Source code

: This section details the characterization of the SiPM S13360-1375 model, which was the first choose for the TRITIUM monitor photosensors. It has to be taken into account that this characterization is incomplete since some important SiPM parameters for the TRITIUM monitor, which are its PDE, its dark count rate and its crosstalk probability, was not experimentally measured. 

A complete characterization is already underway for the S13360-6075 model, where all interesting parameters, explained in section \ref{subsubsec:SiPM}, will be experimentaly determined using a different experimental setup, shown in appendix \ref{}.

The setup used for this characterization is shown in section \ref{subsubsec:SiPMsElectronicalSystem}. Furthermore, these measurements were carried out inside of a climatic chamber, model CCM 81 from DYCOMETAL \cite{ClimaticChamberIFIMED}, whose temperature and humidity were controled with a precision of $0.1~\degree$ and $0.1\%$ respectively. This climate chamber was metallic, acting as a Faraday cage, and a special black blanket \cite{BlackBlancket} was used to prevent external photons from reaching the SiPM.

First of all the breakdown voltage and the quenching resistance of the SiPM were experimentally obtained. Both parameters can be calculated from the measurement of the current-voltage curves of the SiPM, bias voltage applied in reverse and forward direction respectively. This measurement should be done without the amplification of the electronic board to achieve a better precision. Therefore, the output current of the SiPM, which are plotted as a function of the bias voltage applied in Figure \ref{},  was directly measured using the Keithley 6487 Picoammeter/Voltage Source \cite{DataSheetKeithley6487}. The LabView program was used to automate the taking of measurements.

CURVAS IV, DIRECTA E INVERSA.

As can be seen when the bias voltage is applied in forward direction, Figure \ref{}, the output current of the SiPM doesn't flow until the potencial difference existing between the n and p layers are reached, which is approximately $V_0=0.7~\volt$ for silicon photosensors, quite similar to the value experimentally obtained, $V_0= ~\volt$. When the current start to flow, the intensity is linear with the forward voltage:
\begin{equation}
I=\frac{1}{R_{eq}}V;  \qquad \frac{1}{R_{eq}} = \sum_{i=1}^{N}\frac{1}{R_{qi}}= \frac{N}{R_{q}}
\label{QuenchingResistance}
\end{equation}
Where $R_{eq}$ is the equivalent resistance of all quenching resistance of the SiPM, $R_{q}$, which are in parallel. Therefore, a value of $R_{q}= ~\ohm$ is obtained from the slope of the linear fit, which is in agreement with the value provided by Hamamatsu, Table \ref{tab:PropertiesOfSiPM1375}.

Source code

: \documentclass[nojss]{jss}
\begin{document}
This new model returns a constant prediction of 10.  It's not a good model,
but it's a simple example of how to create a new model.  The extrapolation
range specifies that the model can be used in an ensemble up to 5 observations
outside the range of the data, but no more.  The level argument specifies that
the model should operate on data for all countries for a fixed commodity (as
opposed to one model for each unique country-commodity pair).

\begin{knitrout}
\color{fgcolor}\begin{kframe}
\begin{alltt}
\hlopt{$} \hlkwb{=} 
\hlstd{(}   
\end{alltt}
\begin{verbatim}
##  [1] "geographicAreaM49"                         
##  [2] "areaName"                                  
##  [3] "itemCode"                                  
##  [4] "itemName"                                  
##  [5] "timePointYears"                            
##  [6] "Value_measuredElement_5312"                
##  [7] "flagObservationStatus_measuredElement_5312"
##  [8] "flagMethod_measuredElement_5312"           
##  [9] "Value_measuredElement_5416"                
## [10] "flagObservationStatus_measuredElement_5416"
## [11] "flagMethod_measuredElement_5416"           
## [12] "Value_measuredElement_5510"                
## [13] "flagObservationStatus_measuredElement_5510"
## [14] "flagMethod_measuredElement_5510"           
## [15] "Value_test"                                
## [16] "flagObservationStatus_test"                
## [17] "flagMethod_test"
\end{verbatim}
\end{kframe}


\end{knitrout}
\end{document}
····················
Which of the lines above carry the string "photosensors"? Pick them out and copy them.

* _EXERCISE RESPONSE_
: This section details the characterization of the SiPM S13360-1375 model, which was the first choose for the TRITIUM monitor photosensors. It has to be taken into account that this characterization is incomplete since some important SiPM parameters for the TRITIUM monitor, which are its PDE, its dark count rate and its crosstalk probability, was not experimentally measured. 
As can be seen when the bias voltage is applied in forward direction, Figure \ref{}, the output current of the SiPM doesn't flow until the potencial difference existing between the n and p layers are reached, which is approximately $V_0=0.7~\volt$ for silicon photosensors, quite similar to the value experimentally obtained, $V_0= ~\volt$. When the current start to flow, the intensity is linear with the forward voltage:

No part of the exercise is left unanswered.